▶ [TASK REQUIREMENTS] In your copy, include no images, and write out every entry below exactly as it stands.
***** THE RECORDS *****
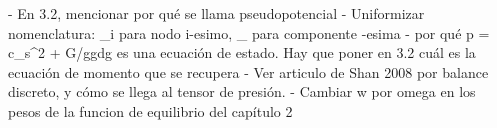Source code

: - En 3.2, mencionar por qu\'e se llama pseudopotencial
- Uniformizar nomenclatura: _i para nodo i-esimo, _{\alpha} para componente {\alpha-}esima
- por qu\'e p = \rho c_s^2 + G/ggdg es una ecuaci\'on de estado. Hay que poner en 3.2 cu\'al es la ecuaci\'on de momento que se recupera
- Ver articulo de Shan 2008 por balance discreto, y c\'omo se llega al tensor de presi\'on.
- Cambiar w por omega en los pesos de la funcion de equilibrio del cap\'itulo 2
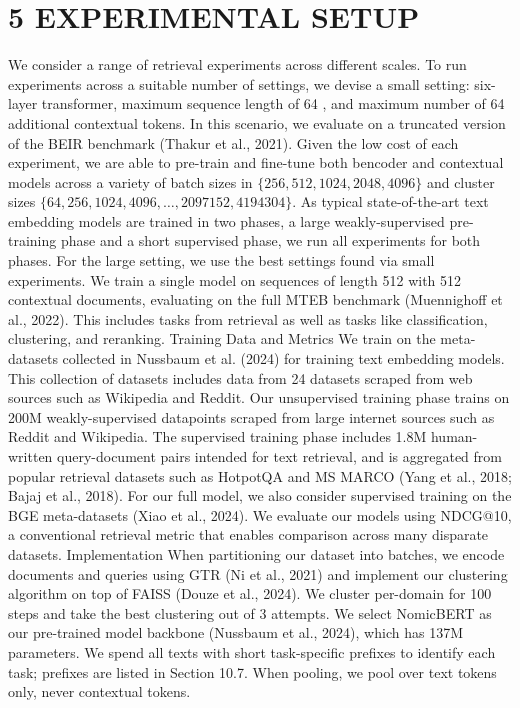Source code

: \section*{5 EXPERIMENTAL SETUP}
We consider a range of retrieval experiments across different scales. To run experiments across a suitable number of settings, we devise a small setting: six-layer transformer, maximum sequence length of 64 , and maximum number of 64 additional contextual tokens. In this scenario, we evaluate on a truncated version of the BEIR benchmark (Thakur et al., 2021). Given the low cost of each experiment, we are able to pre-train and fine-tune both bencoder and contextual models across a variety of batch sizes in \(\{256,512,1024,2048,4096\}\) and cluster sizes \(\{64,256,1024,4096, \ldots, 2097152,4194304\}\). As typical state-of-the-art text embedding models are trained in two phases, a large weakly-supervised pre-training phase and a short supervised phase, we run all experiments for both phases.
For the large setting, we use the best settings found via small experiments. We train a single model on sequences of length 512 with 512 contextual documents, evaluating on the full MTEB benchmark (Muennighoff et al., 2022). This includes tasks from retrieval as well as tasks like classification, clustering, and reranking.
Training Data and Metrics We train on the meta-datasets collected in Nussbaum et al. (2024) for training text embedding models. This collection of datasets includes data from 24 datasets scraped from web sources such as Wikipedia and Reddit. Our unsupervised training phase trains on 200M weakly-supervised datapoints scraped from large internet sources such as Reddit and Wikipedia. The supervised training phase includes 1.8M human-written query-document pairs intended for text retrieval, and is aggregated from popular retrieval datasets such as HotpotQA and MS MARCO (Yang et al., 2018; Bajaj et al., 2018). For our full model, we also consider supervised training on the BGE meta-datasets (Xiao et al., 2024). We evaluate our models using NDCG@10, a conventional retrieval metric that enables comparison across many disparate datasets.
Implementation When partitioning our dataset into batches, we encode documents and queries using GTR (Ni et al., 2021) and implement our clustering algorithm on top of FAISS (Douze et al., 2024). We cluster per-domain for 100 steps and take the best clustering out of 3 attempts. We select NomicBERT as our pre-trained model backbone (Nussbaum et al., 2024), which has 137M parameters. We spend all texts with short task-specific prefixes to identify each task; prefixes are listed in Section 10.7. When pooling, we pool over text tokens only, never contextual tokens.
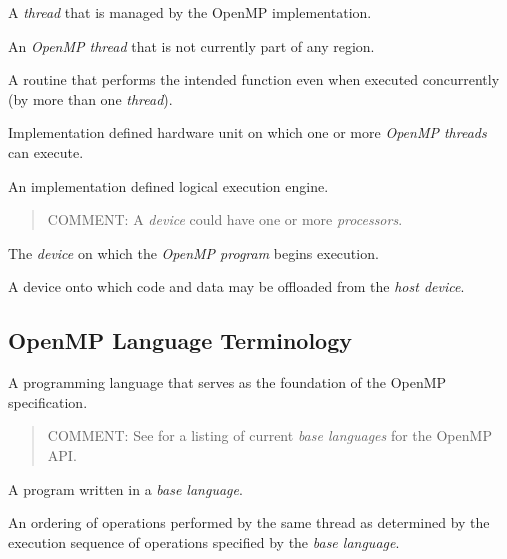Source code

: \glossarydefstart
A \emph{thread} that is managed by the OpenMP implementation.
\glossarydefend

\glossarydefstart
An \emph{OpenMP thread} that is not currently part of any  region.
\glossarydefend

\glossarydefstart
A routine that performs the intended function even when executed concurrently
(by more than one \emph{thread}).
\glossarydefend

\glossarydefstart
Implementation defined hardware unit on which one or more \emph{OpenMP threads} can
execute.
\glossarydefend

\glossarydefstart
An implementation defined logical execution engine.

\begin{quote}
COMMENT: A \emph{device} could have one or more \emph{processors}.
\end{quote}
\glossarydefend

\glossarydefstart
The \emph{device} on which the \emph{OpenMP program} begins execution.
\glossarydefend

\glossarydefstart
A device onto which code and data may be offloaded from the \emph{host device}.
\glossarydefend




\subsection{OpenMP Language Terminology}
\label{subsec:OpenMP Language Terminology}
\glossarydefstart
A programming language that serves as the foundation of the OpenMP
specification.

\begin{quote}
COMMENT: See 
for a listing of current \emph{base languages} for the OpenMP API.
\end{quote}
\glossarydefend

\glossarydefstart
A program written in a \emph{base language}.
\glossarydefend

\glossarydefstart
An ordering of operations performed by the same thread as determined by the
execution sequence of operations specified by the \emph{base language}.


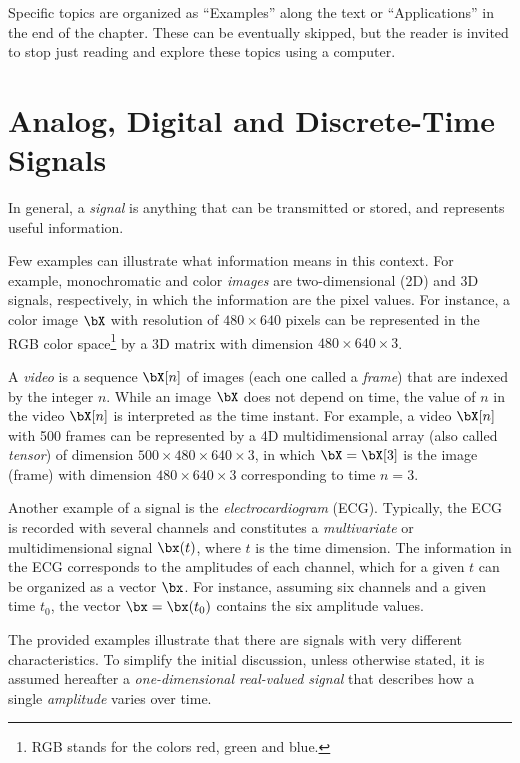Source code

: Specific topics are organized as ``Examples'' along the text or ``Applications'' in the end of the chapter. These can be eventually skipped, but the reader is invited to stop just reading and explore these topics using a computer.

\section{Analog, Digital and Discrete-Time Signals}
\label{sec:ana_dig_dis}

In general, a \emph{signal} is anything that can be transmitted or stored, and represents useful information. 

Few examples can illustrate what information means in this context.
For example, monochromatic and color \emph{images} are two-dimensional (2D) and 3D signals, respectively, in which the information are the pixel values. For instance, a color image $\bX$ with resolution of $480 \times 640$ pixels can be represented in the RGB color space\footnote{RGB stands for the colors red, green and blue.} by a 3D matrix with dimension $480 \times 640 \times 3$.

A \emph{video} is a sequence $\bX[n]$ of images (each one called a \emph{frame}) that are indexed by the integer $n$. While an image $\bX$ does not depend on time, the value of $n$ in the video $\bX[n]$ is interpreted as the time instant. For example, a video $\bX[n]$ with 500 frames can be represented by a 4D multidimensional array (also called \emph{tensor}) of dimension $500 \times 480 \times 640 \times 3$, in which $\bX = \bX[3]$ is the image (frame) with dimension $480 \times 640 \times 3$ corresponding to time $n=3$.

Another example of a signal is the \emph{electrocardiogram} (ECG). Typically, the ECG is recorded with several channels and constitutes a \emph{multivariate} or multidimensional signal $\bx(t)$, where $t$ is the time dimension. The information in the ECG corresponds to the amplitudes of each channel, which for a given $t$ can be organized as a vector $\bx$. For instance, assuming six channels and a given time $t_0$, the vector $\bx=\bx(t_0)$ contains the six amplitude values.

The provided examples illustrate that there are signals with very different characteristics. To simplify the initial discussion, unless otherwise stated, it is assumed hereafter a \emph{one-dimensional real-valued signal} that describes how a single \emph{amplitude} varies over time.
*****
▶ [EXPECTED ANSWER]
Source code

: - En 3.2, mencionar por qu\'e se llama pseudopotencial
- Uniformizar nomenclatura: _i para nodo i-esimo, _{\alpha} para componente {\alpha-}esima
- por qu\'e p = \rho c_s^2 + G/ggdg es una ecuaci\'on de estado. Hay que poner en 3.2 cu\'al es la ecuaci\'on de momento que se recupera
- Ver articulo de Shan 2008 por balance discreto, y c\'omo se llega al tensor de presi\'on.
- Cambiar w por omega en los pesos de la funcion de equilibrio del cap\'itulo 2
Source code

: \section*{5 EXPERIMENTAL SETUP}
We consider a range of retrieval experiments across different scales. To run experiments across a suitable number of settings, we devise a small setting: six-layer transformer, maximum sequence length of 64 , and maximum number of 64 additional contextual tokens. In this scenario, we evaluate on a truncated version of the BEIR benchmark (Thakur et al., 2021). Given the low cost of each experiment, we are able to pre-train and fine-tune both bencoder and contextual models across a variety of batch sizes in \(\{256,512,1024,2048,4096\}\) and cluster sizes \(\{64,256,1024,4096, \ldots, 2097152,4194304\}\). As typical state-of-the-art text embedding models are trained in two phases, a large weakly-supervised pre-training phase and a short supervised phase, we run all experiments for both phases.
For the large setting, we use the best settings found via small experiments. We train a single model on sequences of length 512 with 512 contextual documents, evaluating on the full MTEB benchmark (Muennighoff et al., 2022). This includes tasks from retrieval as well as tasks like classification, clustering, and reranking.
Training Data and Metrics We train on the meta-datasets collected in Nussbaum et al. (2024) for training text embedding models. This collection of datasets includes data from 24 datasets scraped from web sources such as Wikipedia and Reddit. Our unsupervised training phase trains on 200M weakly-supervised datapoints scraped from large internet sources such as Reddit and Wikipedia. The supervised training phase includes 1.8M human-written query-document pairs intended for text retrieval, and is aggregated from popular retrieval datasets such as HotpotQA and MS MARCO (Yang et al., 2018; Bajaj et al., 2018). For our full model, we also consider supervised training on the BGE meta-datasets (Xiao et al., 2024). We evaluate our models using NDCG@10, a conventional retrieval metric that enables comparison across many disparate datasets.
Implementation When partitioning our dataset into batches, we encode documents and queries using GTR (Ni et al., 2021) and implement our clustering algorithm on top of FAISS (Douze et al., 2024). We cluster per-domain for 100 steps and take the best clustering out of 3 attempts. We select NomicBERT as our pre-trained model backbone (Nussbaum et al., 2024), which has 137M parameters. We spend all texts with short task-specific prefixes to identify each task; prefixes are listed in Section 10.7. When pooling, we pool over text tokens only, never contextual tokens.
Source code

: \glossarydefstart
A \emph{thread} that is managed by the OpenMP implementation.
\glossarydefend

\glossarydefstart
An \emph{OpenMP thread} that is not currently part of any  region.
\glossarydefend

\glossarydefstart
A routine that performs the intended function even when executed concurrently
(by more than one \emph{thread}).
\glossarydefend

\glossarydefstart
Implementation defined hardware unit on which one or more \emph{OpenMP threads} can
execute.
\glossarydefend

\glossarydefstart
An implementation defined logical execution engine.

\begin{quote}
COMMENT: A \emph{device} could have one or more \emph{processors}.
\end{quote}
\glossarydefend

\glossarydefstart
The \emph{device} on which the \emph{OpenMP program} begins execution.
\glossarydefend

\glossarydefstart
A device onto which code and data may be offloaded from the \emph{host device}.
\glossarydefend




\subsection{OpenMP Language Terminology}
\label{subsec:OpenMP Language Terminology}
\glossarydefstart
A programming language that serves as the foundation of the OpenMP
specification.

\begin{quote}
COMMENT: See 
for a listing of current \emph{base languages} for the OpenMP API.
\end{quote}
\glossarydefend

\glossarydefstart
A program written in a \emph{base language}.
\glossarydefend

\glossarydefstart
An ordering of operations performed by the same thread as determined by the
execution sequence of operations specified by the \emph{base language}.


Source code

: Specific topics are organized as ``Examples'' along the text or ``Applications'' in the end of the chapter. These can be eventually skipped, but the reader is invited to stop just reading and explore these topics using a computer.

\section{Analog, Digital and Discrete-Time Signals}
\label{sec:ana_dig_dis}

In general, a \emph{signal} is anything that can be transmitted or stored, and represents useful information. 

Few examples can illustrate what information means in this context.
For example, monochromatic and color \emph{images} are two-dimensional (2D) and 3D signals, respectively, in which the information are the pixel values. For instance, a color image $\bX$ with resolution of $480 \times 640$ pixels can be represented in the RGB color space\footnote{RGB stands for the colors red, green and blue.} by a 3D matrix with dimension $480 \times 640 \times 3$.

A \emph{video} is a sequence $\bX[n]$ of images (each one called a \emph{frame}) that are indexed by the integer $n$. While an image $\bX$ does not depend on time, the value of $n$ in the video $\bX[n]$ is interpreted as the time instant. For example, a video $\bX[n]$ with 500 frames can be represented by a 4D multidimensional array (also called \emph{tensor}) of dimension $500 \times 480 \times 640 \times 3$, in which $\bX = \bX[3]$ is the image (frame) with dimension $480 \times 640 \times 3$ corresponding to time $n=3$.

Another example of a signal is the \emph{electrocardiogram} (ECG). Typically, the ECG is recorded with several channels and constitutes a \emph{multivariate} or multidimensional signal $\bx(t)$, where $t$ is the time dimension. The information in the ECG corresponds to the amplitudes of each channel, which for a given $t$ can be organized as a vector $\bx$. For instance, assuming six channels and a given time $t_0$, the vector $\bx=\bx(t_0)$ contains the six amplitude values.

The provided examples illustrate that there are signals with very different characteristics. To simplify the initial discussion, unless otherwise stated, it is assumed hereafter a \emph{one-dimensional real-valued signal} that describes how a single \emph{amplitude} varies over time.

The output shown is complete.